# Severance pay and tax rate



## ascent1 (Jan 31, 2018)

Hi,

If I receive a lump sum severance package what rate of any of tax must my company deduct in Ontario? I have heard it is tiered and topped at 30%, is this correct? Also, if it is taxed this way before it is paid out will I be taxed on it again along with my gross income? 

For example, if I get a $15,000 severance and I earn $70,000 in a year, will I be taxed on the original 15K as a withholding tax and then be taxed on $85,000 as income tax?


Thanks in advance!


----------



## lonewolf :) (Sep 13, 2016)

Put severance pay straight into RRSP. 

Make SURE it is DEPOSITED DIRECTLY in RRSPs or I think you will charged taxes. DO NOT have severance pay deposited into regular account then deposit into RRSPs or you will have to pay taxes. Contact employer to make sure they do it right. Will have to provide instructions for employer on how to proceed with deposit.

I kinda think if do not have enough contribution room in RRSP there is away around it ?


----------



## Eclectic12 (Oct 20, 2010)

ascent1 said:


> ... If I receive a lump sum severance package what rate of any of tax must my company deduct in Ontario? I have heard it is tiered and topped at 30%, is this correct?


Looks like it is correct.
https://www.canada.ca/en/revenue-ag...payments/withholding-rates-lump-payments.html




ascent1 said:


> ... Also, if it is taxed this way before it is paid out will I be taxed on it again along with my gross income?
> For example, if I get a $15,000 severance and I earn $70,000 in a year, will I be taxed on the original 15K as a withholding tax and then be taxed on $85,000 as income tax?


Both the severance pay and the employment income will be subject to withholding tax. The severance pay seems to have fewer levels.

Withholding tax is paying potentially only part of the tax or too much tax. For both severance and regular employment income, when one files the annual tax return - the actual taxable income will be known, generating the tax bill. Whatever was taken by the withholding tax will be reconciled.

Say one made a personal RRSP contribution that lowers the taxable income from what the company knew about - then too much withholding tax will have been paid, generating a refund.

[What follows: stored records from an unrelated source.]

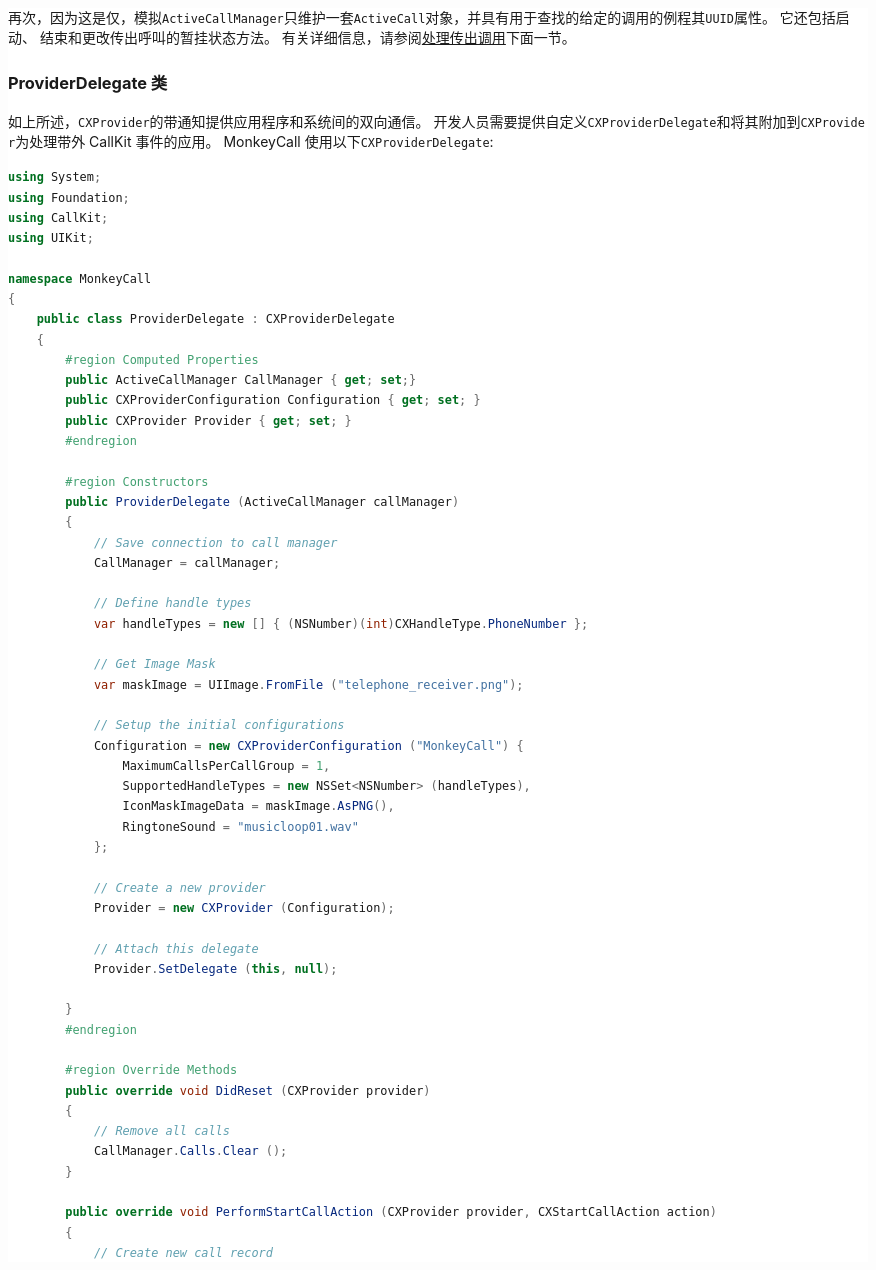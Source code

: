 再次，因为这是仅，模拟`ActiveCallManager`只维护一套`ActiveCall`对象，并具有用于查找的给定的调用的例程其`UUID`属性。 它还包括启动、 结束和更改传出呼叫的暂挂状态方法。 有关详细信息，请参阅[处理传出调用](#Handling-Outgoing-Calls)下面一节。

### <a name="the-providerdelegate-class"></a>ProviderDelegate 类

如上所述，`CXProvider`的带通知提供应用程序和系统间的双向通信。 开发人员需要提供自定义`CXProviderDelegate`和将其附加到`CXProvider`为处理带外 CallKit 事件的应用。 MonkeyCall 使用以下`CXProviderDelegate`:

```csharp
using System;
using Foundation;
using CallKit;
using UIKit;

namespace MonkeyCall
{
    public class ProviderDelegate : CXProviderDelegate
    {
        #region Computed Properties
        public ActiveCallManager CallManager { get; set;}
        public CXProviderConfiguration Configuration { get; set; }
        public CXProvider Provider { get; set; }
        #endregion

        #region Constructors
        public ProviderDelegate (ActiveCallManager callManager)
        {
            // Save connection to call manager
            CallManager = callManager;

            // Define handle types
            var handleTypes = new [] { (NSNumber)(int)CXHandleType.PhoneNumber };

            // Get Image Mask
            var maskImage = UIImage.FromFile ("telephone_receiver.png");

            // Setup the initial configurations
            Configuration = new CXProviderConfiguration ("MonkeyCall") {
                MaximumCallsPerCallGroup = 1,
                SupportedHandleTypes = new NSSet<NSNumber> (handleTypes),
                IconMaskImageData = maskImage.AsPNG(),
                RingtoneSound = "musicloop01.wav"
            };

            // Create a new provider
            Provider = new CXProvider (Configuration);

            // Attach this delegate
            Provider.SetDelegate (this, null);

        }
        #endregion

        #region Override Methods
        public override void DidReset (CXProvider provider)
        {
            // Remove all calls
            CallManager.Calls.Clear ();
        }

        public override void PerformStartCallAction (CXProvider provider, CXStartCallAction action)
        {
            // Create new call record
```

Say one had other sources of income like investments that increase the taxable income - likely the withholding tax taken is too small, generating a tax bill.



Cheers


----------



## gibor365 (Apr 1, 2011)

> Make SURE it is DEPOSITED DIRECTLY in RRSPs


 When I got mine last year, I took it in cash and contributed to RRSP up to max I had....


----------



## Eclectic12 (Oct 20, 2010)

lonewolf :) said:


> Put severance pay straight into RRSP ...
> I kinda think if do not have enough contribution room in RRSP there is away around it ?


The part of the severance pay that is eligible does not use up RRSP contribution room. It is limited though.
https://www.canada.ca/en/revenue-ag...rring-eligible-part-a-retiring-allowance.html

The part that is non-eligible requires RRSP contribution room.
https://www.canada.ca/en/revenue-ag...g-non-eligible-part-a-retiring-allowance.html


----------



## gibor365 (Apr 1, 2011)

Eclectic12 said:


> The part of the severance pay that is eligible does not use up RRSP contribution room. It is limited though.
> https://www.canada.ca/en/revenue-ag...rring-eligible-part-a-retiring-allowance.html
> 
> The part that is non-eligible requires RRSP contribution room.
> https://www.canada.ca/en/revenue-ag...g-non-eligible-part-a-retiring-allowance.html


I came to Canada in 1999, so no first option for me


----------



## m3s (Apr 3, 2010)

Eclectic12 said:


> The part of the severance pay that is eligible does not use up RRSP contribution room. It is limited though.
> https://www.canada.ca/en/revenue-ag...rring-eligible-part-a-retiring-allowance.html


Interesting

I was in elementary school in 1996 so I take it I can only use RRSP room, which is what I did in 2014


----------